══ DATASET RECORDS

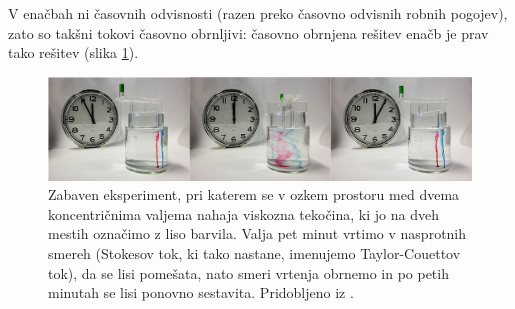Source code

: \setlength{\textheight}{26.4cm}
\pagebreak
\setlength{\topmargin}{1.6cm}			%
\setlength{\headheight}{0.0cm}
\setlength{\headsep}{0.0cm}			%
\fancyhf{}
\fancyfoot[C]{\thepage}

V enačbah ni časovnih odvisnosti (razen preko časovno odvisnih robnih pogojev), zato so takšni tokovi časovno obrnljivi: časovno obrnjena rešitev enačb je prav tako rešitev (slika \ref{fig:TaylorCouette}).

\begin{figure}[!ht]
	\includegraphics[width = 1\textwidth]{Slike/TaylorCouette}
	\caption{Zabaven eksperiment, pri katerem se v ozkem prostoru med dvema koncentričnima valjema nahaja viskozna tekočina, ki jo na dveh mestih označimo z liso barvila. Valja pet minut vrtimo v nasprotnih smereh (Stokesov tok, ki tako nastane, imenujemo Taylor-Couettov tok), da se lisi pomešata, nato smeri vrtenja obrnemo in po petih minutah se lisi ponovno sestavita. Pridobljeno iz  \cite{Wiki-StokesFlow}.}
	\label{fig:TaylorCouette}
\end{figure}


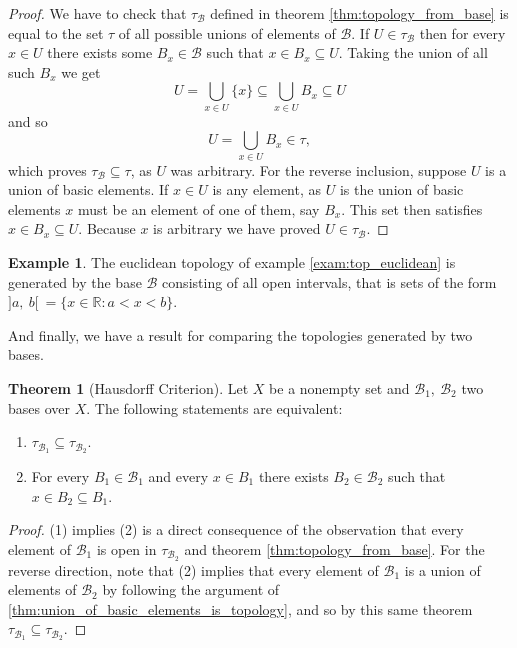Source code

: \documentclass[a4paper]{book}
\theoremstyle{definition}
\newtheorem{theorem}{Theorem}[section]
\theoremstyle{ejemplo}
\newtheorem{example}{Example}[section]
\theoremstyle{demostracion}
\newcommand{\reales}{\mathbb{R}}
\begin{document}
\begin{proof}
	We have to check that $\tau_{\mathcal{B}}$ defined in theorem \eqref{thm:topology_from_base} is equal to the set $\tau$ of all possible unions of elements of $\mathcal{B}$. If $U \in \tau_{\mathcal{B}}$ then for every $x \in U$ there exists some $B_x \in \mathcal{B}$ such that $x \in B_x \subseteq U$. Taking the union of all such $B_x$ we get
	\begin{equation*}
		U = \bigcup_{x \in U} \{ x \} \subseteq \bigcup_{x \in U} B_x \subseteq U
	\end{equation*}
	and so
	\begin{equation*}
		U = \bigcup_{x \in U} B_x \in \tau,
	\end{equation*}
	which proves $\tau_{\mathcal{B}} \subseteq \tau$, as $U$ was arbitrary. For the reverse inclusion, suppose $U$ is a union of basic elements. If $x \in U$ is any element, as $U$ is the union of basic elements $x$ must be an element of one of them, say $B_x$. This set then satisfies $x \in B_x \subseteq U$. Because $x$ is arbitrary we have proved $U \in \tau_{\mathcal{B}}$.
\end{proof}

\begin{example}
	The euclidean topology of example \eqref{exam:top_euclidean} is generated by the base $\mathcal{B}$ consisting of all open intervals, that is sets of the form $]a,\ b[\ = \{ x\in \reales : a < x < b\}$.
\end{example}

And finally, we have a result for comparing the topologies generated by two bases.

\begin{theorem}[Hausdorff Criterion]
	Let $X$ be a nonempty set and $\mathcal{B}_1,\ \mathcal{B}_2$ two bases over $X$. The following statements are equivalent:
	\begin{enumerate}
		\item
		$\tau_{\mathcal{B}_1} \subseteq \tau_{\mathcal{B}_2}$.
		\item
		For every $B_1 \in \mathcal{B}_1$ and every $x \in B_1$ there exists $B_2 \in \mathcal{B}_2$ such that $x \in B_2 \subseteq B_1$.
	\end{enumerate}
\end{theorem}

\begin{proof}
	(1) implies (2) is a direct consequence of the observation that every element of $\mathcal{B}_1$ is open in $\tau_{\mathcal{B}_2}$ and theorem \eqref{thm:topology_from_base}. For the reverse direction, note that (2) implies that every element of $\mathcal{B}_1$ is a union of elements of $\mathcal{B}_2$ by following the argument of \eqref{thm:union_of_basic_elements_is_topology}, and so by this same theorem $\tau_{\mathcal{B}_1} \subseteq \tau_{\mathcal{B}_2}$.
\end{proof}
\end{document}

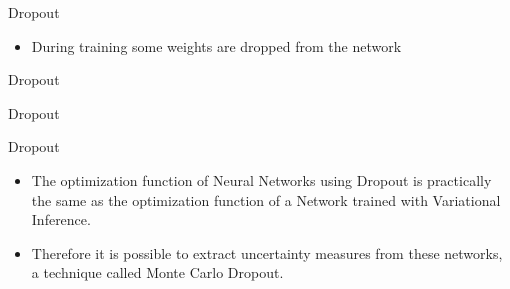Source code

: \documentclass[10pt]{beamer}
\begin{document}
\begin{frame}[fragile]{Dropout}
\begin{itemize}
\item During training some weights are dropped from the network
\end{itemize}
\end{frame}

\begin{frame}[fragile]{Dropout}
    
\end{frame}

\begin{frame}[fragile]{Dropout}
    
\end{frame}

\begin{frame}[fragile]{Dropout}
\begin{itemize}
    \item The optimization function of Neural Networks using \alert{Dropout} is practically the same
        as the optimization function of a Network trained with Variational
        Inference.
    \vspace{0.5cm}
    \item Therefore it is possible to extract uncertainty measures from these
        networks, a technique called \alert{Monte Carlo Dropout}.
\end{itemize}
\end{frame}
\end{document}
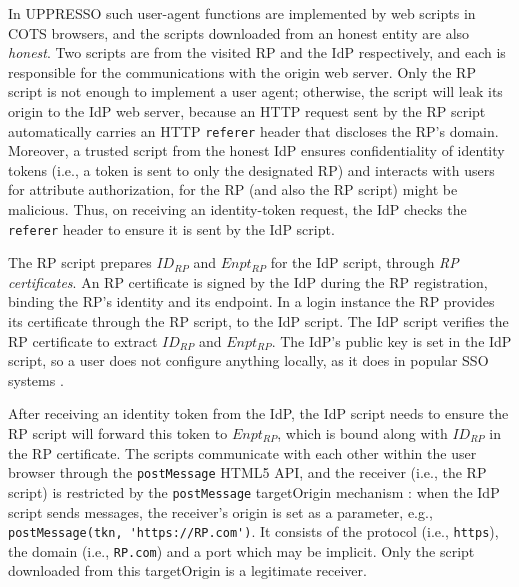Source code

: In UPPRESSO such user-agent functions are implemented by web scripts in COTS browsers,
and the scripts downloaded from an honest entity are also \emph{honest}.
Two scripts are from the visited RP and the IdP respectively,
    and each is responsible for the communications with the origin web server.
Only the RP script is not enough to implement a user agent;
    otherwise, the script will leak its origin to the IdP web server,
    because
    an HTTP request sent by the RP script
automatically carries an HTTP \verb+referer+ header that discloses the RP's domain.
Moreover, a trusted script from the honest IdP
ensures confidentiality of identity tokens (i.e., a token is sent to only the designated RP)
and interacts with users for attribute authorization,
    for the RP (and also the RP script) might be malicious.
Thus, on receiving an identity-token request,
    the IdP checks the \verb+referer+ header to ensure it is sent by the IdP script.

The RP script prepares $ID_{RP}$ and $Enpt_{RP}$ for the IdP script, through \emph{RP certificates}.
An RP certificate is signed by the IdP during the RP registration,
     binding the RP's identity and its endpoint. %
In a login instance
    the RP provides its certificate through the RP script, to the IdP script.
The IdP script %
    verifies the RP certificate to extract $ID_{RP}$ and $Enpt_{RP}$.
The IdP's public key is set in the IdP script, so
 a user does not configure anything locally,
    as it does in popular SSO systems \cite{OpenIDConnect, rfc6749, SAML,SAMLIdentifier}.




After %
 receiving an identity token from the IdP,
    the IdP script needs to ensure the RP script will forward this token to $Enpt_{RP}$,
        which is bound along with $ID_{RP}$ in the RP certificate.
The scripts communicate with each other within the user browser through the \verb+postMessage+ HTML5 API,
and the receiver (i.e., the RP script)
 is restricted by the \verb+postMessage+ targetOrigin mechanism \cite{postm-targeto}:
when the IdP script sends messages,
 the receiver's origin is set as a parameter,
  e.g., \verb+postMessage(tkn, 'https://RP.com')+.
It consists of
    the protocol (i.e., \verb+https+),
    the domain  (i.e., \verb+RP.com+)
    and a port which may be implicit.
Only the script downloaded from this targetOrigin is a legitimate receiver.

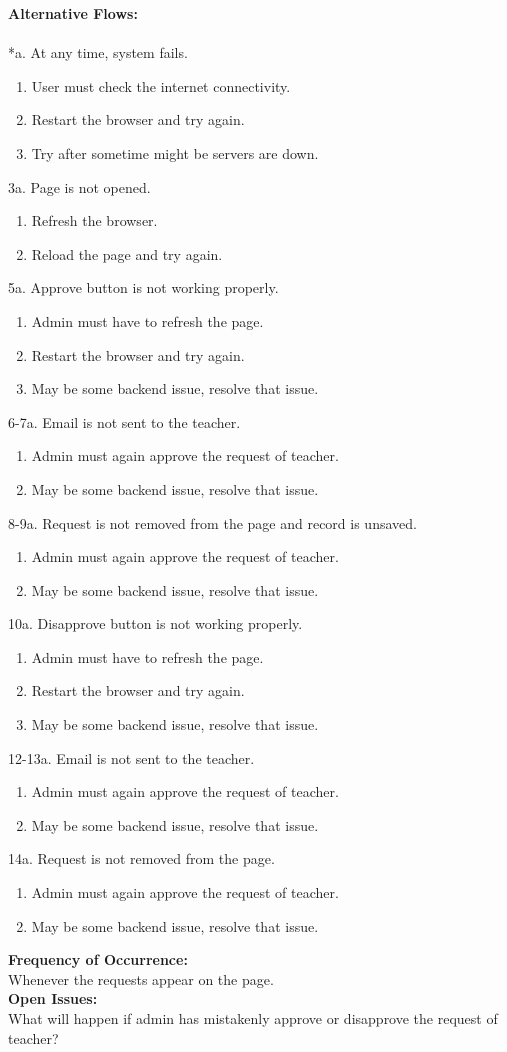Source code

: \textbf{Alternative Flows:}\\
\\
*a. At any time, system fails.
\begin{enumerate}
\item User must check the internet connectivity.
\item Restart the browser and try again.
\item Try after sometime might be servers are down.
\end{enumerate}
3a. Page is not opened.
\begin{enumerate}
\item Refresh the browser.
\item Reload the page and try again.
\end{enumerate}
5a. Approve button is not working properly.
\begin{enumerate}
\item Admin must have to refresh the page.
\item Restart the browser and try again.
\item May be some backend issue, resolve that issue.
\end{enumerate}
6-7a. Email is not sent to the teacher.
\begin{enumerate}
\item Admin must again approve the request of teacher.
\item May be some backend issue, resolve that issue.
\end{enumerate}
8-9a. Request is not removed from the page and record is unsaved.
\begin{enumerate}
\item Admin must again approve the request of teacher.
\item May be some backend issue, resolve that issue.
\end{enumerate}
10a. Disapprove button is not working properly.
\begin{enumerate}
\item Admin must have to refresh the page.
\item Restart the browser and try again.
\item May be some backend issue, resolve that issue.
\end{enumerate}
12-13a. Email is not sent to the teacher.
\begin{enumerate}
\item Admin must again approve the request of teacher.
\item May be some backend issue, resolve that issue.
\end{enumerate}
14a. Request is not removed from the page.
\begin{enumerate}
\item Admin must again approve the request of teacher.
\item May be some backend issue, resolve that issue.
\end{enumerate}
\textbf{Frequency of Occurrence:}\\
Whenever the requests appear on the page.
\\
\textbf{Open Issues:}\\
What will happen if admin has mistakenly approve or disapprove the request of teacher?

════

• _EXERCISE AIM_:
From the records above, copy only the lines starting with the line that holds "the RP provides" and going on through the line that holds "which is bound", exactly as written.

• _RESULT FOR THIS TASK_:
    the RP provides its certificate through the RP script, to the IdP script.
The IdP script %
    verifies the RP certificate to extract $ID_{RP}$ and $Enpt_{RP}$.
The IdP's public key is set in the IdP script, so
 a user does not configure anything locally,
    as it does in popular SSO systems \cite{OpenIDConnect, rfc6749, SAML,SAMLIdentifier}.




After %
 receiving an identity token from the IdP,
    the IdP script needs to ensure the RP script will forward this token to $Enpt_{RP}$,
        which is bound along with $ID_{RP}$ in the RP certificate.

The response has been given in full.